The work, by scientists from MIT's Picower Institute for Learning and Memory and Japan's RIKEN Brain Science Institute, will be reported in the early online edition of the Proceedings of the National Academy of Sciences on Feb. 20.
According to the National Institute for Mental Health, an estimated 51 million people worldwide suffer from schizophrenia. Although 80 percent of schizophrenia cases appear to be inherited, the specific genetic components underlying individuals' susceptibility and pathology are largely unknown.
By studying genetically engineered mice and the genetic makeup of schizophrenic individuals, the MIT and Japanese scientists pinpointed the PPP3CC gene and other genes in the early growth response (EGR) gene family (specifically, EGR3) as likely suspects for causing the disease.
These genes are critical in the signaling pathway for the brain enzyme calcineurin. Calcineurin is prevalent in the central nervous system, where it plays a role in many neuronal functions whose disturbances would play into the disorganized thinking, attention deficits, memory and language problems that characterize schizophrenia.
The researchers confirmed that the PPP3CC gene is involved in diagnosed schizophrenia in Caucasian, African-American and Japanese individuals. EGR3 involvement was confirmed through a separate test.
"These data suggest that the brain signals governed by calcineurin stand at a convergent point of the molecular disease pathology of schizophrenia, and the involvement of the EGR genes reinforces this," said co-author Takeo Yoshikawa of the RIKEN Brain Science Institute. This knowledge could lead to new schizophrenia therapeutics targeting the calcineurin system, he said.
"This study provides genetic and biological evidence that PPP3CC and EGR3, both constituents of the calcineurin signaling pathway, may independently elicit increased risk for schizophrenia," said co-author Susumu Tonegawa, Picower Professor of Biology and Neuroscience at MIT. "These findings raised a novel and potentially important role for EGR genes in schizophrenia pathogenesis."

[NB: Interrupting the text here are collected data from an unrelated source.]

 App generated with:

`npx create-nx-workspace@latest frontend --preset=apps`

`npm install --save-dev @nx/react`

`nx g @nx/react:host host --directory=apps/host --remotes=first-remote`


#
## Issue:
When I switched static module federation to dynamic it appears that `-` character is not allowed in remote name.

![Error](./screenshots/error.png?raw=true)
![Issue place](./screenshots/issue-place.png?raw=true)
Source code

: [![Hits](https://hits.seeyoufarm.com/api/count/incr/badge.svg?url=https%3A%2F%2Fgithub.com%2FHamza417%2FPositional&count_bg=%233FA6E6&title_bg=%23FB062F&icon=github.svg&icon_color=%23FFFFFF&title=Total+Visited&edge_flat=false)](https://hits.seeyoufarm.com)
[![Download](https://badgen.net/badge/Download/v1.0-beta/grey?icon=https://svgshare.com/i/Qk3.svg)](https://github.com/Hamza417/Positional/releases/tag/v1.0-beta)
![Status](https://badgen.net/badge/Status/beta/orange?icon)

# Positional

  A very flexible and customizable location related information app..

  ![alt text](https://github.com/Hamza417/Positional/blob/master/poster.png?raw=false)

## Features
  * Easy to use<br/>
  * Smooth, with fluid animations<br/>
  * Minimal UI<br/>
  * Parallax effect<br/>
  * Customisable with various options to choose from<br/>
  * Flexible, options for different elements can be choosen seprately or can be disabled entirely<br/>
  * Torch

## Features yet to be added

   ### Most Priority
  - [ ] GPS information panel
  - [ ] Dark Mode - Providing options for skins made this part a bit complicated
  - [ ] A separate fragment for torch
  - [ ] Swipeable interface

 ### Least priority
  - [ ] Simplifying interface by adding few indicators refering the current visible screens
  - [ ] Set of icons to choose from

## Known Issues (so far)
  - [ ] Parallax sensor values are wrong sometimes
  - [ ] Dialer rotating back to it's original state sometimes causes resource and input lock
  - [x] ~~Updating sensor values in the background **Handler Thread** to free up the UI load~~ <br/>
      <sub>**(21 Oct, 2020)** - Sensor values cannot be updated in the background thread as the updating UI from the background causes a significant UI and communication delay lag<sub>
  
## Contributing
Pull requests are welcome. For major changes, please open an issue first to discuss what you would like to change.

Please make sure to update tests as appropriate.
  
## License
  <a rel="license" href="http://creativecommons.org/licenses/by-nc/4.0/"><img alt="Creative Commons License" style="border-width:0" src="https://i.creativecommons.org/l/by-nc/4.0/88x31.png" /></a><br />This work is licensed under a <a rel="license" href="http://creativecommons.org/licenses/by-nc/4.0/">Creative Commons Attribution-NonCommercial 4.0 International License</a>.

In addition to Yoshikawa and Tonegawa, authors are Kazuo Yamada, Yoshimi Iwayama, Tetsuo Ohnishi, Hisako Ohba, Tomoko Toyota and Jun Aruga of RIKEN Brain Sciences Institute; David J. Gerber of the Howard Hughes Medical Institute and the RIKEN-MIT Neuroscience Research Center; and Yoshio Minabe of Kanazawa University School of Medicine in Japan.
This work is supported by the RIKEN Brain Science Institute and other agencies and institutes.